* Information given
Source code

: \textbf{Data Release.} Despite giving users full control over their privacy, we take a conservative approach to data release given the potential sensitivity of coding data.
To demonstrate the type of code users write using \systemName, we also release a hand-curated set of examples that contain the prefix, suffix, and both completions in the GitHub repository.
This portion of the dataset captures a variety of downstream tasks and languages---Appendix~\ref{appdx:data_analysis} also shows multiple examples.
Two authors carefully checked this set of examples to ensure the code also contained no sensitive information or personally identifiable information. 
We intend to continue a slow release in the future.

* Directions
Give back the material above in full, exactly as it reads.

* Result of the exercise
Source code

: \textbf{Data Release.} Despite giving users full control over their privacy, we take a conservative approach to data release given the potential sensitivity of coding data.
To demonstrate the type of code users write using \systemName, we also release a hand-curated set of examples that contain the prefix, suffix, and both completions in the GitHub repository.
This portion of the dataset captures a variety of downstream tasks and languages---Appendix~\ref{appdx:data_analysis} also shows multiple examples.
Two authors carefully checked this set of examples to ensure the code also contained no sensitive information or personally identifiable information. 
We intend to continue a slow release in the future.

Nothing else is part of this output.